Quickstart Guide

Installation

The first steps are to clone this repo and then install conda and snakemake. We can then install the Core Genes Extraction (CorGE) library and (optionally) run tests to make sure everything is properly installed.

git clone https://github.com/Ulthran/ShotgunUnifrac.git

cd ShotgunUnifrac/
pip install CorGE

pytest CorGE/tests/
pytest .tests/

Tip

If you’ve never installed Conda before, you’ll need to add it to your shell’s path.
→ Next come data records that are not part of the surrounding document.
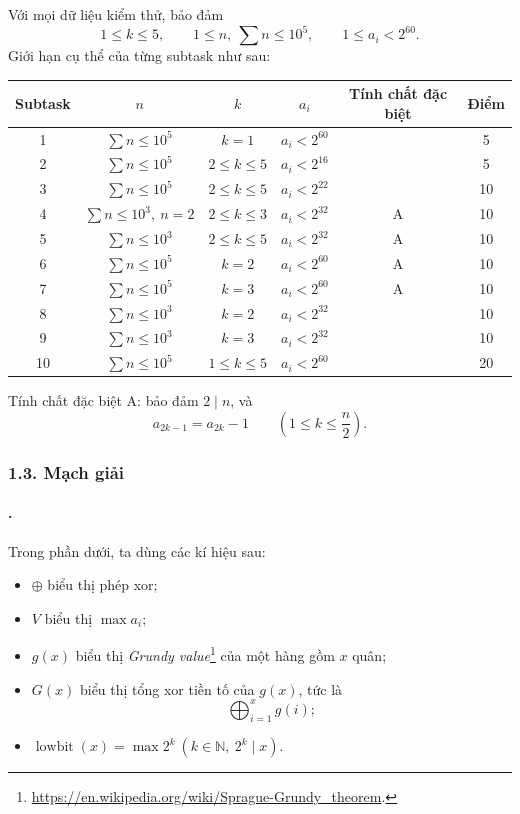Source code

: \documentclass[11pt]{article}
\begin{document}
Với mọi dữ liệu kiểm thử, bảo đảm
\[
  1\le k\le 5,\qquad 1\le n,\ \sum n\le 10^5,\qquad 1\le a_i<2^{60}.
\]
Giới hạn cụ thể của từng subtask như sau:

\begin{center}
\small
\begin{tabular}{c c c c c c}
\textbf{Subtask} & \(n\) & \(k\) & \(a_i\) & \textbf{Tính chất đặc biệt} & \textbf{Điểm} \\
\hline
1 & \(\sum n\le 10^5\) & \(k=1\) & \(a_i<2^{60}\) & & 5 \\
2 & \(\sum n\le 10^5\) & \(2\le k\le 5\) & \(a_i<2^{16}\) & & 5 \\
3 & \(\sum n\le 10^5\) & \(2\le k\le 5\) & \(a_i<2^{22}\) & & 10 \\
4 & \(\sum n\le 10^3,\ n=2\) & \(2\le k\le 3\) & \(a_i<2^{32}\) & A & 10 \\
5 & \(\sum n\le 10^3\) & \(2\le k\le 5\) & \(a_i<2^{32}\) & A & 10 \\
6 & \(\sum n\le 10^5\) & \(k=2\) & \(a_i<2^{60}\) & A & 10 \\
7 & \(\sum n\le 10^5\) & \(k=3\) & \(a_i<2^{60}\) & A & 10 \\
8 & \(\sum n\le 10^3\) & \(k=2\) & \(a_i<2^{32}\) & & 10 \\
9 & \(\sum n\le 10^3\) & \(k=3\) & \(a_i<2^{32}\) & & 10 \\
10 & \(\sum n\le 10^5\) & \(1\le k\le 5\) & \(a_i<2^{60}\) & & 20
\end{tabular}
\end{center}

Tính chất đặc biệt A: bảo đảm \(2\mid n\), và
\[
  a_{2k-1}=a_{2k}-1\qquad \left(1\le k\le \frac n2\right).
\]

\subsubsection*{1.3. Mạch giải}

\paragraph{.}
Trong phần dưới, ta dùng các kí hiệu sau:

\begin{itemize}
\item \(\oplus\) biểu thị phép xor;
\item \(V\) biểu thị \(\max a_i\);
\item \(g(x)\) biểu thị \emph{Grundy value}\footnote{\url{https://en.wikipedia.org/wiki/Sprague-Grundy_theorem}.}
của một hàng gồm \(x\) quân;
\item \(G(x)\) biểu thị tổng xor tiền tố của \(g(x)\), tức là
\[
  \bigoplus_{i=1}^{x} g(i);
\]
\item \(\operatorname{lowbit}(x)=\max 2^k\ (k\in\mathbb N,\ 2^k\mid x)\).
\end{itemize}
\end{document}
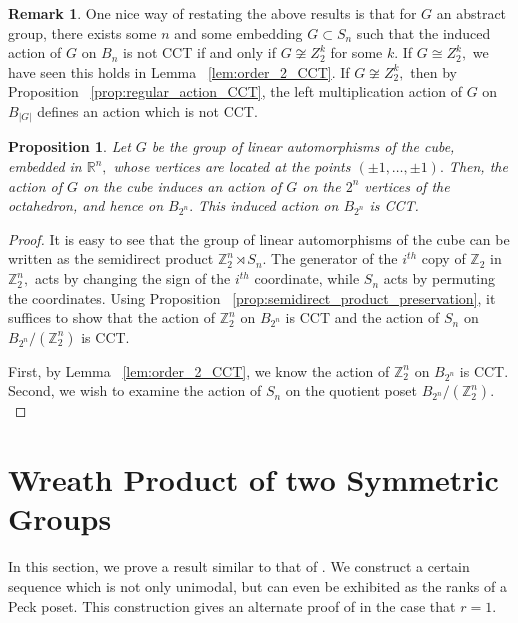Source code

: \documentclass[10 pt]{amsart}
\theoremstyle{plain}
\newtheorem{prop}[thm]{Proposition}
\theoremstyle{definition}
\newtheorem{rem}[thm]{Remark}
\theoremstyle{remark}
\numberwithin{equation}{section}
\begin{document}
\begin{rem}
One nice way of restating the above results is that for $G$ an abstract group, there exists some $n$ and some embedding $G \subset S_n$ such that the induced action of $G$ on $B_n$ is not CCT if and only if $G \not \cong Z_2^k$ for some $k.$ If $G\cong Z_2^k,$ we have seen this holds in Lemma ~\ref{lem:order_2_CCT}. If $G \not \cong Z_2^k,$ then by Proposition ~\ref{prop:regular_action_CCT}, the left multiplication action of $G$ on $B_{|G|}$ defines an action which is not CCT.
\end{rem}
\begin{prop}
Let $G$ be the group of linear automorphisms of the cube, embedded in $\mathbb R^n,$ whose vertices are located at the points $(\pm 1, \ldots, \pm 1).$ Then, the action of $G$ on the cube induces an action of $G$ on the $2^n$ vertices of the octahedron, and hence on $B_{2^n}.$ This induced action on $B_{2^n}$ is CCT. 
\end{prop}
\begin{proof}
It is easy to see that the group of linear automorphisms of the cube can be written as the semidirect product $\mathbb Z^n_2 \rtimes S_n.$ The generator of the $i^{th}$ copy of $\mathbb Z_2$ in $\mathbb Z^n_2,$ acts by changing the sign of the $i^{th}$ coordinate, while $S_n$ acts by permuting the coordinates. Using Proposition ~\ref{prop:semidirect_product_preservation}, it suffices to show that the action of $\mathbb Z_2^n$ on $B_{2^n}$ is CCT and the action of $S_n$ on $B_{2^n}/(\mathbb Z_2^n)$ is CCT.

First, by Lemma ~\ref{lem:order_2_CCT}, we know the action of $\mathbb Z_2^n$ on $B_{2^n}$ is CCT. Second, we wish to examine the action of $S_n$ on the quotient poset $B_{2^n}/(\mathbb Z_2^n).$ 
\end{proof}
\fi






\section{Wreath Product of two Symmetric Groups}\label{sec:wreath_product}

In this section, we prove a result similar to that of \cite[Theorem 1.1]{pak}. We construct a certain sequence which is not only unimodal, but can even be exhibited as the ranks of a Peck poset. This construction gives an alternate proof of \cite[Theorem 1.1]{pak} in the case that $r = 1.$
\end{document}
If you’re running Bash (the most common terminal shell), the following command will add it to your path: echo 'export PATH=$PATH:$HOME/miniconda3/bin' > ~/.bashrc

If you see “Tests failed”, file an issue on GitHub.

Setup

We’ll start by creating some dummy inputs to work with using Escherichia coli, Buchnera aphidicola, Cellulomonas gilvus, Dictyoglomus thermophilum, and Methanobrevibacter smithii (a randomly selected group of gut bacteria plus Methanobrevibacter smithii as an outgroup for tree rooting).

echo $'7\n9\n2173' > EX_TXIDS.txt
echo $'GCF_000218545.1\nGCF_000020965.1' > EX_ACCS.txt

This creates two dummy input files

  • EX_TXIDS.txt contains species-level taxon ids which CorGE will fetch genes and proteins for from NCBI.

  • EX_ACCS.txt contains genome accessions which CorGE will fetch from NCBI.

Tip

You can curate genomes/proteins from NCBI using taxon ids and genome accessions but you can also (in the same command) gather local genomes/proteins as well using the --local flag.

Data curation

To gather the genes and proteins we need for tree building using the files we just created we use CorGE collect_genomes. Then to filter single copy core genes (SCCGs) from each file and merge nucleotide/amino acid sequences by SCCG we use CorGE extract_genes.

CorGE collect_genomes --ncbi_species EX_TXIDS.txt --ncbi_accessions EX_ACCS.txt
CorGE extract_genes

This should create the following directories and files from root

  • ``output/``is a directory created to hold all of the below outputs

  • assembly_summary.txt is downloaded from NCBI to find the best genome accessions for each taxon id.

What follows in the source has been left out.